Quant au débit que permet le fil (article 5.3.2), à la perte de blocs (article 5.3.3), à la compatibilité avec un fournisseur donné (article 5.2.11), aux 60 000 blocs par seconde (article 5.3.5), au commutateur de dérivation optique (article 5.2.10) et à la sélection de densité de port (article 5.0), le Tribunal conclut qu’il s’agit de spécifications fondées sur le rendement résultant soit de la configuration des systèmes actuels et des charges de travail, soit des besoins futurs prévus soit de l’ensemble de ces facteurs. Certains des critères de rendement sont étayés par de la documentation indépendante sur les essais de produits dont l’achat est recherché. En fait, la documentation fournie par le plaignant indique qu’au moins neuf fournisseurs peuvent respecter l’exigence relative à la perte de blocs. De l’avis du Tribunal, le Ministère a fait tous les efforts raisonnables pour conserver l’ampleur de la portée de ces critères de manière 0… inclure un aussi grand nombre de fournisseurs que possible sans toutefois atténuer ses exigences. Le Tribunal estime qu’aucun élément de preuve ne montre que le fait d’avoir établi la Spécification de cette manière consiste en une violation de l’ACI ou de l’ALÉNA.

Concernant les RLV (articles 5.2.14, 5.2.17, 5.2.18, 5.4.11 et 5.4.12), le Tribunal conclut que cette exigence est également liée au rendement et qu’elle repose sur une justification raisonnable du Ministère. Même s’il n’existe pas de norme industrielle dans ce domaine, le Ministère n’a pas spécifié un ensemble particulier de caractéristiques de conception, mais a plutôt laissé aux fournisseurs la latitude d’indiquer comment ils respecteraient cette exigence. Le Tribunal conclut que la formulation de cette exigence ne constituait pas une violation de l’ACI ni de l’ALÉNA.

Enfin, en ce qui a trait à la demande de télécontrôle, le Tribunal est d’avis que les affirmations du plaignant à cet égard semblent totalement aux antipodes du motif explicite de sa plainte. Le Tribunal est d’avis que le fait de ne pas exiger que le volet commutateur de la demande comprenne un télécontrôle ne constitue pas un obstacle à la concurrence. En fait, cela permet à un nombre beaucoup plus grand de fournisseurs de satisfaire aux exigences de la Spécification. Par conséquent, le Tribunal conclut qu’il n’y a pas eu violation de l’ACI ou de l’ALÉNA pour ce qui est de cette exigence.

Décision du Tribunal

Compte tenu de ce qui précède, le Tribunal décide, relativement à l’objet de la plainte, que la procédure de passation des marchés publics a été suivie conformément au chapitre cinq de l’ACI et au chapitre dix de l’ALÉNA et que, par conséquent, la plainte n’est pas fondée. Par conséquent, l’ordonnance de report d’adjudication rendue par le Tribunal le 14 décembre 1995 n’est plus en vigueur.

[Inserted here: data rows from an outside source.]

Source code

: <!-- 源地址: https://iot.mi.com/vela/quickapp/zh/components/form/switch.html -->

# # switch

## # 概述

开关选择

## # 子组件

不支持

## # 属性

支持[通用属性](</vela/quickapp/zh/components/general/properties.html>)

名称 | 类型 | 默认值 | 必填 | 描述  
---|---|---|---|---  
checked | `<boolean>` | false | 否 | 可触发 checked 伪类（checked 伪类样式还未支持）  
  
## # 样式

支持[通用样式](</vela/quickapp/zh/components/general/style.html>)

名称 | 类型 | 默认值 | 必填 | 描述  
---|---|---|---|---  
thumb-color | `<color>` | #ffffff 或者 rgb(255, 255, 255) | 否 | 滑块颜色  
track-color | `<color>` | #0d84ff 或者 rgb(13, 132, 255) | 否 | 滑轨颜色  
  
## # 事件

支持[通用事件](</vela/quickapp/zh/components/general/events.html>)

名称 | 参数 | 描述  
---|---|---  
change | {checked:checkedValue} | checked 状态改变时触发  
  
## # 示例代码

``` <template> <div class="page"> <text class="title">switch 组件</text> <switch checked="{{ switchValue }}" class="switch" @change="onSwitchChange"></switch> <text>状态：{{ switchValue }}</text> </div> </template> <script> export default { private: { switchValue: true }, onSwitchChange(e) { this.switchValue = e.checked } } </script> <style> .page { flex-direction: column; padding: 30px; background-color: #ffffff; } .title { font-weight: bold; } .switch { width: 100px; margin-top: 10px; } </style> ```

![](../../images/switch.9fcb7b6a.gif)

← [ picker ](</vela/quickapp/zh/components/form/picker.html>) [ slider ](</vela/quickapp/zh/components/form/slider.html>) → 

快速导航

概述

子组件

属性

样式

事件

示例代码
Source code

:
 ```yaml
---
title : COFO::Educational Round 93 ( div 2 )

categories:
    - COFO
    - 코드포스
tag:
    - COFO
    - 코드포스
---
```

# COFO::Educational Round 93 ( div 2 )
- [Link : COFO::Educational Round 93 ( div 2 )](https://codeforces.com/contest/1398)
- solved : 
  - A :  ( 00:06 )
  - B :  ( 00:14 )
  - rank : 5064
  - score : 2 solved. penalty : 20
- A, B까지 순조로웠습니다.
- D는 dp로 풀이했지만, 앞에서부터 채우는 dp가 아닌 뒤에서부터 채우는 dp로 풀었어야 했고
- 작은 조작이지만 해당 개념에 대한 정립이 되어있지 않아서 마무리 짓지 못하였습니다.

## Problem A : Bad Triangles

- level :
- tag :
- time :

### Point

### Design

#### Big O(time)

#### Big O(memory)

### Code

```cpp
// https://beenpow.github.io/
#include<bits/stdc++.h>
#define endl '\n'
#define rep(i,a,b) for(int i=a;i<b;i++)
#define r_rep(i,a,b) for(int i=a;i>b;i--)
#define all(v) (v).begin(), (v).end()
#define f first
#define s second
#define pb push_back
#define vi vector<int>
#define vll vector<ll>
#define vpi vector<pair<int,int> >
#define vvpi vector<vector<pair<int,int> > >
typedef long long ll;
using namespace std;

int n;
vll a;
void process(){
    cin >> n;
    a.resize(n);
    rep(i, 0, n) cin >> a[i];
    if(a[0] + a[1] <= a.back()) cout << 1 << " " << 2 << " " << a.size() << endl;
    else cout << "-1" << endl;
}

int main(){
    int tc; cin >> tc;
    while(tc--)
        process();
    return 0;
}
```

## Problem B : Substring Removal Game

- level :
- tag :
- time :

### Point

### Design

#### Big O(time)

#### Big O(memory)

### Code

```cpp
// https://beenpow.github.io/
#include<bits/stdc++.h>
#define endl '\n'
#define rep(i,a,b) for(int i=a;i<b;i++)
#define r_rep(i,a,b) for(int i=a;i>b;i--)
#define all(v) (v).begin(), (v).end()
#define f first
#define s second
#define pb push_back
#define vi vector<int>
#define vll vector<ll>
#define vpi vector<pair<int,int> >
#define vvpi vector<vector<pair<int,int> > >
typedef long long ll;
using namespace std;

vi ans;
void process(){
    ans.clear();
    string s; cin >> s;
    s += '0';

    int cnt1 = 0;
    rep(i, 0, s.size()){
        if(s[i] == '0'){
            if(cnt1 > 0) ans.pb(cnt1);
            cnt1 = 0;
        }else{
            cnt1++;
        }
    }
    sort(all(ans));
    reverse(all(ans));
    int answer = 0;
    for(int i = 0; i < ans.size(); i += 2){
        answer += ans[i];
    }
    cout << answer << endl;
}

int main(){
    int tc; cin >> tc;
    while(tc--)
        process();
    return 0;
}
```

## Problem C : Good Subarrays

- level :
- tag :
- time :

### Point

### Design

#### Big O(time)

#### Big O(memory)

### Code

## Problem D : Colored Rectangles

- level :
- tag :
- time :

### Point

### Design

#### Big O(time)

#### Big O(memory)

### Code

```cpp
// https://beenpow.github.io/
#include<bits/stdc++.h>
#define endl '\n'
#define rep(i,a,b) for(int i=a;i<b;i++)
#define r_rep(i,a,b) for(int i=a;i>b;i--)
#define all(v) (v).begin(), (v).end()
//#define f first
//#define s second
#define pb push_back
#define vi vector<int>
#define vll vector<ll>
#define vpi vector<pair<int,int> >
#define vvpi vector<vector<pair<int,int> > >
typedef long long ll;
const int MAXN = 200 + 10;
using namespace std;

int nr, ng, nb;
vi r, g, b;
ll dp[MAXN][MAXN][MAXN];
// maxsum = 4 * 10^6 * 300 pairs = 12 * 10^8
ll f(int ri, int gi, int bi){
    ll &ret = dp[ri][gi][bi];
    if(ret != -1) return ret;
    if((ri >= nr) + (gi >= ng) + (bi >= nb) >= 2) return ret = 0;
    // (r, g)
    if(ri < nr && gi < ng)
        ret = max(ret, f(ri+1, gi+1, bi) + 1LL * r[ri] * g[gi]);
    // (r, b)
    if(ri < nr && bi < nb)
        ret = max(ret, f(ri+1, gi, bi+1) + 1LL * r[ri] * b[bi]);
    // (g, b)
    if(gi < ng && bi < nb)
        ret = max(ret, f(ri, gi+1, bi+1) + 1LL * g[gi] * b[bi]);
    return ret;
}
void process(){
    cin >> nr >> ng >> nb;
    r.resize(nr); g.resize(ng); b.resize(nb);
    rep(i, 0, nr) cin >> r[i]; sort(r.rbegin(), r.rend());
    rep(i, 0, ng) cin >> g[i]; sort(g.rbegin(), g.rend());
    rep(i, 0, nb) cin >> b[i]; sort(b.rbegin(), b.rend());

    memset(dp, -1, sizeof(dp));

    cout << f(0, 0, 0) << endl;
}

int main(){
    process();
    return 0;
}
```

1. L.R.C. (1985), ch. 47 (4e suppl.).

2. DORS/93-602, le 15 décembre 1993, Gazette du Canada Partie II, vol. 127, no 26 à la p. 4547, modifié.

3. Signé à Ottawa (Ontario) les 11 et 17 décembre 1992, à Mexico, D.F., les 14 et 17 décembre 1992 et à Washington, D.C., les 8 et 17 décembre 1992 (en vigueur au Canada le 1er janvier 1994).

4. Signé à Ottawa (Ontario) le 18 juillet 1994.

5. DORS/91-499, le 14 août 1991, Gazette du Canada Partie II, vol. 125, no 18 à la p. 2912, modifiées.